_WHAT THIS TASK INVOLVES_
Identify every line in the records below that contains the word "title", and reproduce each one.

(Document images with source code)
Start of Block

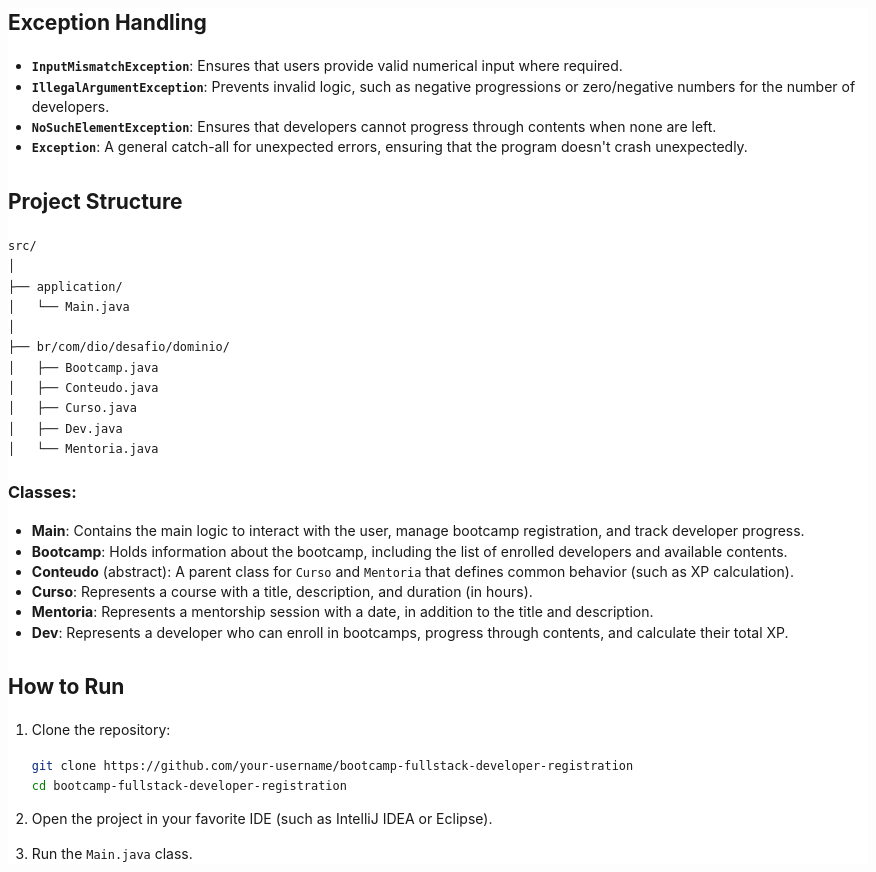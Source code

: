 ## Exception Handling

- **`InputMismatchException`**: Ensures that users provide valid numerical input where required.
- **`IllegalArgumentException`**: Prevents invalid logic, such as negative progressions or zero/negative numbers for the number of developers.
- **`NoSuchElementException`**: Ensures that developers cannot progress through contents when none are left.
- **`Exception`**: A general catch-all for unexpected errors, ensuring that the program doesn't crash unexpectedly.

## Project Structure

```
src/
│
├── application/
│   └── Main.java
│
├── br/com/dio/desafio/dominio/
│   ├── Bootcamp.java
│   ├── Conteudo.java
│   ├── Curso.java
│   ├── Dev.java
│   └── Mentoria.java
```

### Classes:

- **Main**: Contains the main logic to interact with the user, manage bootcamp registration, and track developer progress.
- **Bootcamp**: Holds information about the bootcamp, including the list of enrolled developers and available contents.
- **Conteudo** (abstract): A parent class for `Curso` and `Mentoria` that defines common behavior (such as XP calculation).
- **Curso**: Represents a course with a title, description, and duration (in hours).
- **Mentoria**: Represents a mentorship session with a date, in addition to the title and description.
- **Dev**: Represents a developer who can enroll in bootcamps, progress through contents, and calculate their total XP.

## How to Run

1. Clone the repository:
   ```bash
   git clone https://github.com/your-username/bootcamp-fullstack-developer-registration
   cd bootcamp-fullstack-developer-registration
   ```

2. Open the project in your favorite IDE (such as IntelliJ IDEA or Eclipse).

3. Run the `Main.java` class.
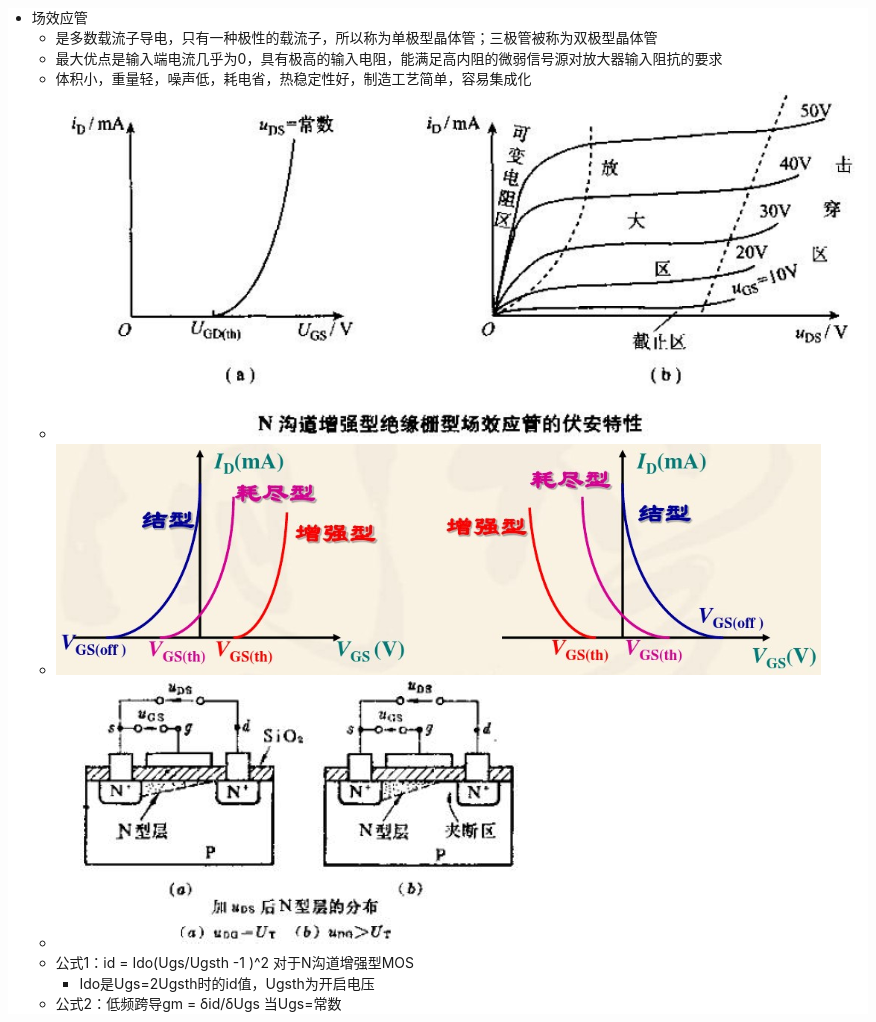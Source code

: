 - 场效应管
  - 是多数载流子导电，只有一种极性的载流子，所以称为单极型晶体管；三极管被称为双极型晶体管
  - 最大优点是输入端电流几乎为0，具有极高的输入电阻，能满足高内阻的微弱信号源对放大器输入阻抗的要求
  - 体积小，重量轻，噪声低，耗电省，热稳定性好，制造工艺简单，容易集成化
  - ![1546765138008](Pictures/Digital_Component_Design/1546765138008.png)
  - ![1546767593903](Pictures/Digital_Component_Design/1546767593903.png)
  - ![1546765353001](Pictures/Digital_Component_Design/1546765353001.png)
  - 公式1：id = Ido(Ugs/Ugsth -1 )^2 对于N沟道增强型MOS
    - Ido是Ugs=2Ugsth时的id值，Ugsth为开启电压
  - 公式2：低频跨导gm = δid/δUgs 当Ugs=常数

End of Block

_OUTPUT OF THE EXERCISE_
- **Curso**: Represents a course with a title, description, and duration (in hours).
- **Mentoria**: Represents a mentorship session with a date, in addition to the title and description.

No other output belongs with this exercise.